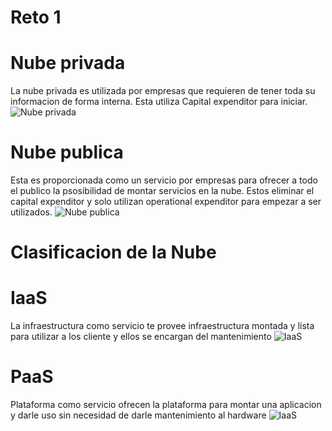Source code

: # Reto 1
# Nube privada
La nube privada es utilizada por empresas que requieren de tener toda su informacion de forma interna.
Esta utiliza Capital expenditor para iniciar.
![Nube privada](https://netclouder.com/wp-content/uploads/2014/10/privtecloud-1920x960.jpg)

# Nube publica
Esta es proporcionada como un servicio por empresas para ofrecer a todo el publico la psosibilidad de montar servicios en la nube.
Estos eliminar el capital expenditor y solo utilizan operational expenditor para empezar a ser utilizados.
![Nube publica](https://i.ytimg.com/vi/nZ8e8R_Wsio/maxresdefault.jpg)

# Clasificacion de la Nube
# IaaS
La infraestructura como servicio te provee infraestructura montada y lista para utilizar a los cliente y ellos se encargan del mantenimiento 
![IaaS](https://www.kennertech.com.co/wp-content/uploads/2020/08/Infraestructura-y-Plataforma-IAAS-1.jpg)

# PaaS
Plataforma como servicio ofrecen la plataforma para montar una aplicacion y darle uso sin necesidad de darle mantenimiento al hardware
![IaaS](https://dhealthb.files.wordpress.com/2019/09/20190522p2.png)
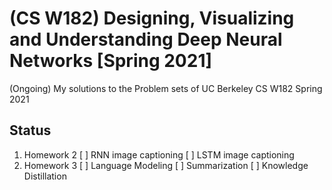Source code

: # (CS W182) Designing, Visualizing and Understanding Deep Neural Networks [Spring 2021]

(Ongoing) My solutions to the Problem sets of UC Berkeley CS W182 Spring 2021

## Status
1. Homework 2
    [ ] RNN image captioning
    [ ] LSTM image captioning
2. Homework 3
    [ ] Language Modeling
    [ ] Summarization
    [ ] Knowledge Distillation



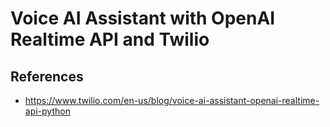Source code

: # Voice AI Assistant with OpenAI Realtime API and Twilio

## References

- https://www.twilio.com/en-us/blog/voice-ai-assistant-openai-realtime-api-python
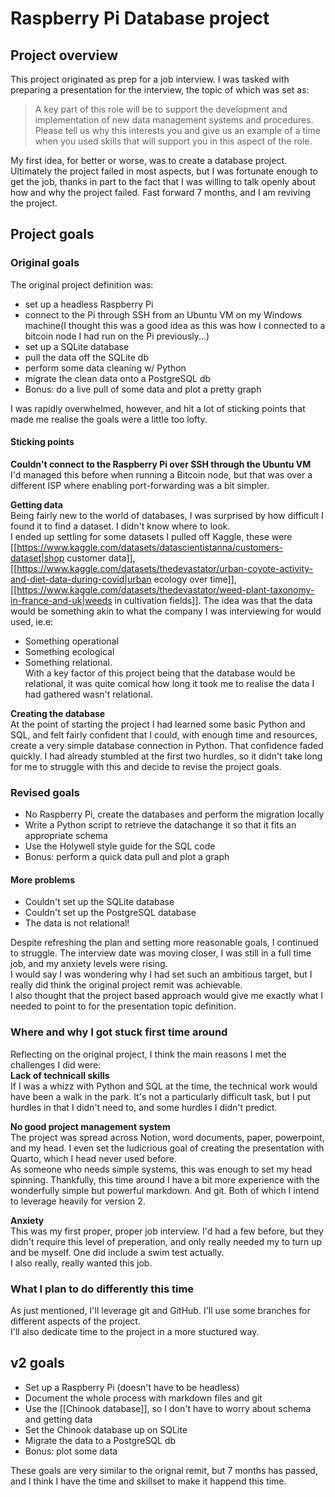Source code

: # Raspberry Pi Database project

## Project overview
This project originated as prep for a job interview. I was tasked with preparing a presentation for the interview, the topic of which was set as:

> A key part of this role will be to support the development and implementation of new data management systems and procedures.
> Please tell us why this interests you and give us an example of a time when you used skills that will support you in this aspect of the role.

My first idea, for better or worse, was to create a database project. Ultimately the project failed in most aspects, but I was fortunate enough to get the job, thanks in part to the fact that I was willing to talk openly about how and why the project failed.
Fast forward 7 months, and I am reviving the project.

## Project goals
### Original goals
The original project definition was:  
 - set up a headless Raspberry Pi  
 - connect to the Pi through SSH from an Ubuntu VM on my Windows machine(I thought this was a good idea as this was how I connected to a bitcoin node I had run on the Pi previously...)  
 - set up a SQLite database
 - pull the data off the SQLite db  
 - perform some data cleaning w/ Python  
 - migrate the clean data onto a PostgreSQL db  
 - Bonus: do a live pull of some data and plot a pretty graph  

I was rapidly overwhelmed, however, and hit a lot of sticking points that made me realise the goals were a little too lofty.  
#### Sticking points
**Couldn't connect to the Raspberry Pi over SSH through the Ubuntu VM**  
I'd managed this before when running a Bitcoin node, but that was over a different ISP where enabling port-forwarding was a bit simpler.  

**Getting data**  
Being fairly new to the world of databases, I was surprised by how difficult I found it to find a dataset. I didn't know where to look.  
I ended up settling for some datasets I pulled off Kaggle, these were [[https://www.kaggle.com/datasets/datascientistanna/customers-dataset|shop customer data]], [[https://www.kaggle.com/datasets/thedevastator/urban-coyote-activity-and-diet-data-during-covid|urban ecology over time]], [[https://www.kaggle.com/datasets/thedevastator/weed-plant-taxonomy-in-france-and-uk|weeds in cultivation fields]].
The idea was that the data would be something akin to what the company I was interviewing for would used, ie.e:  
- Something operational  
- Something ecological  
- Something relational.  
With a key factor of this project being that the database would be relational, it was quite comical how long it took me to realise the data I had gathered wasn't relational.  

**Creating the database**  
At the point of starting the project I had learned some basic Python and SQL, and felt fairly confident that I could, with enough time and resources, create a very simple database connection in Python. That confidence faded quickly. I had already stumbled at the first two hurdles, so it didn't take long for me to struggle with this and decide to revise the project goals.  


### Revised goals  
 - No Raspberry Pi, create the databases and perform the migration locally  
 - Write a Python script to retrieve the datachange it so that it fits an appropriate schema  
 - Use the Holywell style guide for the SQL code  
 - Bonus: perform a quick data pull and plot a graph  

#### More problems  
- Couldn't set up the SQLite database  
- Couldn't set up the PostgreSQL database  
- The data is not relational!  

Despite refreshing the plan and setting more reasonable goals, I continued to struggle. The interview date was moving closer, I was still in a full time job, and my anxiety levels were rising.  
I would say I was wondering why I had set such an ambitious target, but I really did think the original project remit was achievable.  
I also thought that the project based approach would give me exactly what I needed to point to for the presentation topic definition.  

### Where and why I got stuck first time around
Reflecting on the original project, I think the main reasons I met the challenges I did were:  
**Lack of technicall skills**  
If I was a whizz with Python and SQL at the time, the technical work would have been a walk in the park. It's not a particularly difficult task, but I put hurdles in that I didn't need to, and some hurdles I didn't predict.  

**No good project management system**  
The project was spread across Notion, word documents, paper, powerpoint, and my head. I even set the ludicrious goal of creating the presentation with Quarto, which I head never used before.  
As someone who needs simple systems, this was enough to set my head spinning. Thankfully, this time around I have a bit more experience with the wonderfully simple but powerful markdown. And git. Both of which I intend to leverage heavily for version 2.  

**Anxiety**  
This was my first proper, proper job interview. I'd had a few before, but they didn't require this level of preperation, and only really needed my to turn up and be myself. One did include a swim test actually.  
I also really, really wanted this job.

### What I plan to do differently this time
As just mentioned, I'll leverage git and GitHub. I'll use some branches for different aspects of the project.  
I'll also dedicate time to the project in a more stuctured way.

## v2 goals
 - Set up a Raspberry Pi (doesn't have to be headless)  
 - Document the whole process with markdown files and git  
 - Use the [[Chinook database]], so I don't have to worry about schema and getting data  
 - Set the Chinook database up on SQLite  
 - Migrate the data to a PostgreSQL db  
 - Bonus: plot some data  

These goals are very similar to the orignal remit, but 7 months has passed, and I think I have the time and skillset to make it happend this time.  

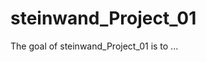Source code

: 
# steinwand_Project_01

<!-- badges: start -->
<!-- badges: end -->

The goal of steinwand_Project_01 is to ...

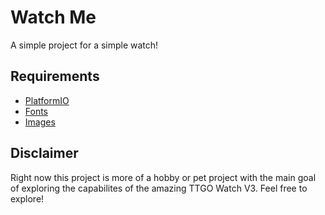 # Watch Me

A simple project for a simple watch!

## Requirements

- [PlatformIO](https://platformio.org/)
- [Fonts](src/assets/fonts/README.md)
- [Images](src/assets/fonts/README.md)

## Disclaimer

Right now this project is more of a hobby or pet project with the main goal of
exploring the capabilites of the amazing TTGO Watch V3. Feel free to explore!
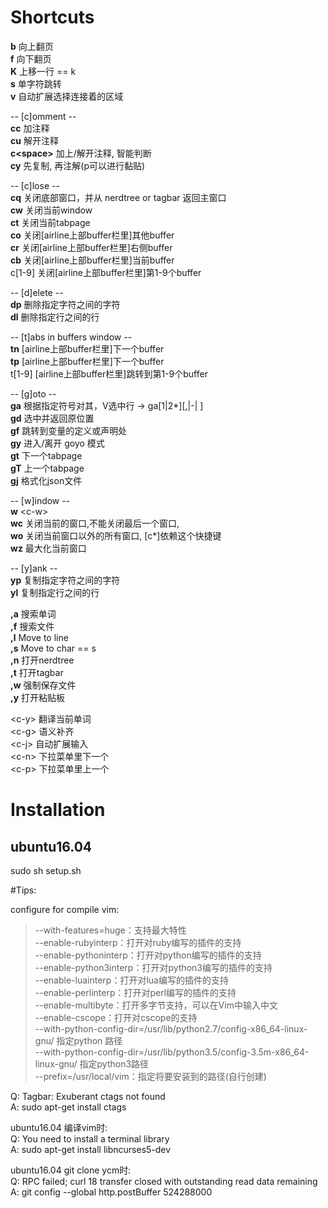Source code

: 
# Shortcuts  

**b** 向上翻页  
**f** 向下翻页  
**K** 上移一行 == k  
**s** 单字符跳转  
**v** 自动扩展选择连接着的区域  

-- [c]omment --  
**cc** 加注释  
**cu** 解开注释  
**c\<space\>** 加上/解开注释, 智能判断  
**cy** 先复制, 再注解(p可以进行黏贴)  

-- [c]lose --  
**cq** 关闭底部窗口，并从 nerdtree or tagbar 返回主窗口  
**cw** 关闭当前window  
**ct** 关闭当前tabpage  
**co** 关闭[airline上部buffer栏里]其他buffer  
**cr** 关闭[airline上部buffer栏里]右侧buffer  
**cb** 关闭[airline上部buffer栏里]当前buffer  
c[1-9] 关闭[airline上部buffer栏里]第1-9个buffer  

-- [d]elete --  
**dp** 删除指定字符之间的字符  
**dl** 删除指定行之间的行  

-- [t]abs in buffers window --  
**tn** [airline上部buffer栏里]下一个buffer  
**tp** [airline上部buffer栏里]下一个buffer  
t[1-9] [airline上部buffer栏里]跳转到第1-9个buffer  

-- [g]oto --  
**ga** 根据指定符号对其，V选中行 -> ga[1|2\*][,|-| ]  
**gd** 选中并返回原位置  
**gf** 跳转到变量的定义或声明处  
**gy** 进入/离开 goyo 模式  
**gt** 下一个tabpage  
**gT** 上一个tabpage  
**gj** 格式化json文件  

-- [w]indow --  
**w** \<c-w\>  
**wc** 关闭当前的窗口,不能关闭最后一个窗口,   
**wo** 关闭当前窗口以外的所有窗口, [c*]依赖这个快捷键  
**wz** 最大化当前窗口  

-- [y]ank --  
**yp** 复制指定字符之间的字符  
**yl** 复制指定行之间的行  

**,a** 搜索单词  
**,f** 搜索文件  
**,l** Move to line  
**,s** Move to char == s  
**,n** 打开nerdtree  
**,t** 打开tagbar  
**,w** 强制保存文件  
**,y** 打开粘贴板  

\<c-y\> 翻译当前单词  
\<c-g\> 语义补齐  
\<c-j\> 自动扩展输入  
\<c-n\> 下拉菜单里下一个  
\<c-p\> 下拉菜单里上一个  

# Installation   

## ubuntu16.04  
sudo sh setup.sh  

#Tips:  

configure for compile vim:  

> --with-features=huge：支持最大特性  
> --enable-rubyinterp：打开对ruby编写的插件的支持  
> --enable-pythoninterp：打开对python编写的插件的支持  
> --enable-python3interp：打开对python3编写的插件的支持  
> --enable-luainterp：打开对lua编写的插件的支持  
> --enable-perlinterp：打开对perl编写的插件的支持  
> --enable-multibyte：打开多字节支持，可以在Vim中输入中文  
> --enable-cscope：打开对cscope的支持  
> --with-python-config-dir=/usr/lib/python2.7/config-x86_64-linux-gnu/ 指定python 路径  
> --with-python-config-dir=/usr/lib/python3.5/config-3.5m-x86_64-linux-gnu/ 指定python3路径  
> --prefix=/usr/local/vim：指定将要安装到的路径(自行创建)  

Q: Tagbar: Exuberant ctags not found  
A: sudo apt-get install ctags  

ubuntu16.04 编译vim时:  
Q: You need to install a terminal library  
A: sudo apt-get install libncurses5-dev  

ubuntu16.04 git clone ycm时:  
Q: RPC failed; curl 18 transfer closed with outstanding read data remaining  
A: git config --global http.postBuffer 524288000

☆ ☆ ☆ ☆

- Work to be completed -
Where the listing above has a line with "- pull the data off the SQLite db", start there, and output every line exactly through the line with "Being fairly new", which is also included.

- Expected answer -
 - pull the data off the SQLite db  
 - perform some data cleaning w/ Python  
 - migrate the clean data onto a PostgreSQL db  
 - Bonus: do a live pull of some data and plot a pretty graph  

I was rapidly overwhelmed, however, and hit a lot of sticking points that made me realise the goals were a little too lofty.  
#### Sticking points
**Couldn't connect to the Raspberry Pi over SSH through the Ubuntu VM**  
I'd managed this before when running a Bitcoin node, but that was over a different ISP where enabling port-forwarding was a bit simpler.  

**Getting data**  
Being fairly new to the world of databases, I was surprised by how difficult I found it to find a dataset. I didn't know where to look.  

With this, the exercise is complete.